But should even all the varieties of critical, logical, and metaphysical refinement be found in any case insufficient, yet still we are not to suppose the point completely given up. The modern Unitarian commentator is not discomfited. He retires with unshaken fortitude within the citadel of his philosophic conviction, and under its impenetrable cover bids defiance to the utmost force of his adversary's argument. Of this let Dr Priestley furnish an instance in his own words. Endeavouring to prove, in opposition to Dr Price, that the expressions in John, vi. 62, " What and if ye shall see the Son of Man ascend up where he was before?" furnish no argument in favour of Christ's preexistence, he uses the following remarkable language:-that "though not satisfied with any interpretation of this extraordinary passage, yet, rather than believe our Saviour to have existed in any other state before the creation of the world, or to have left some state of great dignity and happiness when he came hither, he would have recourse to the old and exploded Socinian idea of Christ's actual ascent into heaven, or of his imagining that he had been carried up thither in a vision; which, like that of St Paul, he had not been able to distinguish from a reality: nay, he would not build an article of faith of such magnitude, on the correctness of John's recollection and representation of our Lord's language: and so strange and incredible does the hypothesis of a pre

existent state appear, that, sooner than admit it, he would suppose the whole verse to be an interpolation, or that the old Apostle dictated one thing, and his amanuensis wrote another." (Letters to Dr Price, pp. 57, 58, &c.) - Thus is completed the triumph of Unitarian philosophy over revelation: and thus is the charge of incredulity against the pretended philosopher of the present day refuted! For what is there too monstrous for his belief, if you except only the truths of the Gospel?

No. II.-Page 7. Col. 2.

UNITARIAN OBJECTIONS TO THE RELIGIOUS OBSERVANCE OF STATED DAYS.

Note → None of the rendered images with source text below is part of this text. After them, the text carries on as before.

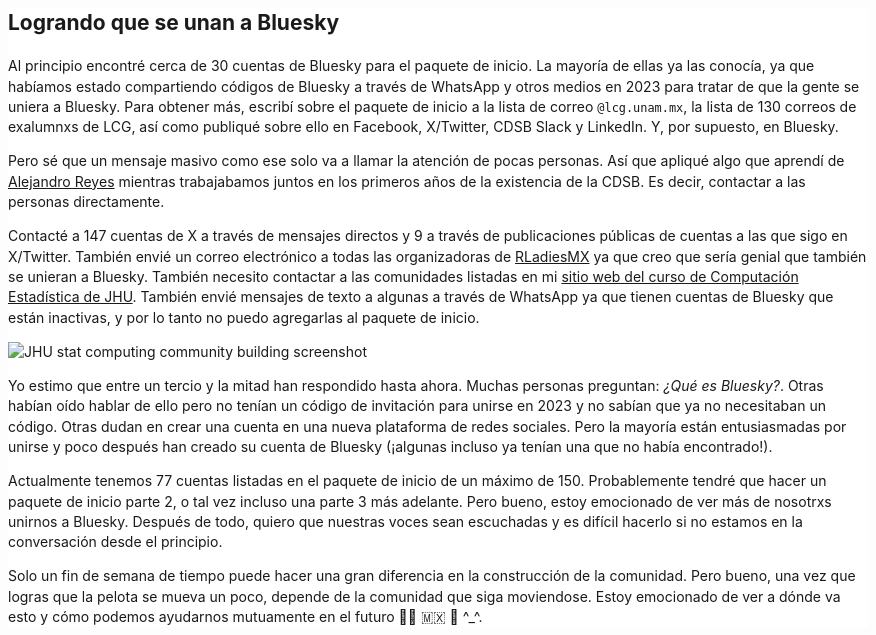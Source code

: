 ## Logrando que se unan a Bluesky

Al principio encontré cerca de 30 cuentas de Bluesky para el paquete de inicio. La mayoría de ellas ya las conocía, ya que habíamos estado compartiendo códigos de Bluesky a través de WhatsApp y otros medios en 2023 para tratar de que la gente se uniera a Bluesky. Para obtener más, escribí sobre el paquete de inicio a la lista de correo `@lcg.unam.mx`, la lista de 130 correos de exalumnxs de LCG, así como publiqué sobre ello en Facebook, X/Twitter, CDSB Slack y LinkedIn. Y, por supuesto, en Bluesky.

Pero sé que un mensaje masivo como ese solo va a llamar la atención de pocas personas. Así que apliqué algo que aprendí de [Alejandro Reyes](https://bsky.app/profile/areyesq.bsky.social) mientras trabajabamos juntos en los primeros años de la existencia de la CDSB. Es decir, contactar a las personas directamente.

Contacté a 147 cuentas de X a través de mensajes directos y 9 a través de publicaciones públicas de cuentas a las que sigo en X/Twitter. También envié un correo electrónico a todas las organizadoras de [RLadiesMX](https://rladiesmx.netlify.app/en/) ya que creo que sería genial que también se unieran a Bluesky. También necesito contactar a las comunidades listadas en mi [sitio web del curso de Computación Estadística de JHU](https://lcolladotor.github.io/jhustatcomputing/posts/25-python-for-r-users/#community). También envié mensajes de texto a algunas a través de WhatsApp ya que tienen cuentas de Bluesky que están inactivas, y por lo tanto no puedo agregarlas al paquete de inicio.

<img src="images/Screenshot 2024-11-11 at 1.31.16 PM.png" alt="JHU stat computing community building screenshot" width="500px"/>

Yo estimo que entre un tercio y la mitad han respondido hasta ahora. Muchas personas preguntan: _¿Qué es Bluesky?_. Otras habían oído hablar de ello pero no tenían un código de invitación para unirse en 2023 y no sabían que ya no necesitaban un código. Otras dudan en crear una cuenta en una nueva plataforma de redes sociales. Pero la mayoría están entusiasmadas por unirse y poco después han creado su cuenta de Bluesky (¡algunas incluso ya tenían una que no había encontrado!).

Actualmente tenemos 77 cuentas listadas en el paquete de inicio de un máximo de 150. Probablemente tendré que hacer un paquete de inicio parte 2, o tal vez incluso una parte 3 más adelante. Pero bueno, estoy emocionado de ver más de nosotrxs unirnos a Bluesky. Después de todo, quiero que nuestras voces sean escuchadas y es difícil hacerlo si no estamos en la conversación desde el principio.

Solo un fin de semana de tiempo puede hacer una gran diferencia en la construcción de la comunidad. Pero bueno, una vez que logras que la pelota se mueva un poco, depende de la comunidad que siga moviendose. Estoy emocionado de ver a dónde va esto y cómo podemos ayudarnos mutuamente en el futuro 🙌🏽 🇲🇽 🧬 ^_^.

That the day on which the Saviour of men laid down his life for their transgressions, should have attached to it any feelings of reverence, or should be in any respect distinguished from the number of ordinary days, has long been denied by different classes of dissenters from the established form; forgetting that its celebration was designed to awaken livelier feelings of devotion, by associating circumstances; and not reflecting, that the argument which went to prove that no one day could possess a sanctity above another, should have carried them much farther, and have ended in the abolition of the Sabbath itself. The writer, however, already alluded to in the last number, has, in his answer to Mr Wilberforce's most excellent and truly pious work on the present state of religion, completely removed the charge of inconsistency, by directly asserting, that "Christianity expressly abolishes all distinction of days.” "To a true Christian," he observes, 66 every day is a sabbath, every place is a temple, and every action of life an act of devotion" "whatever is lawful or expedient upon any one day of the week, is, under the Christian dispensation, equally lawful and expedient on any other," (Belsham's Review, &c. p. 20.)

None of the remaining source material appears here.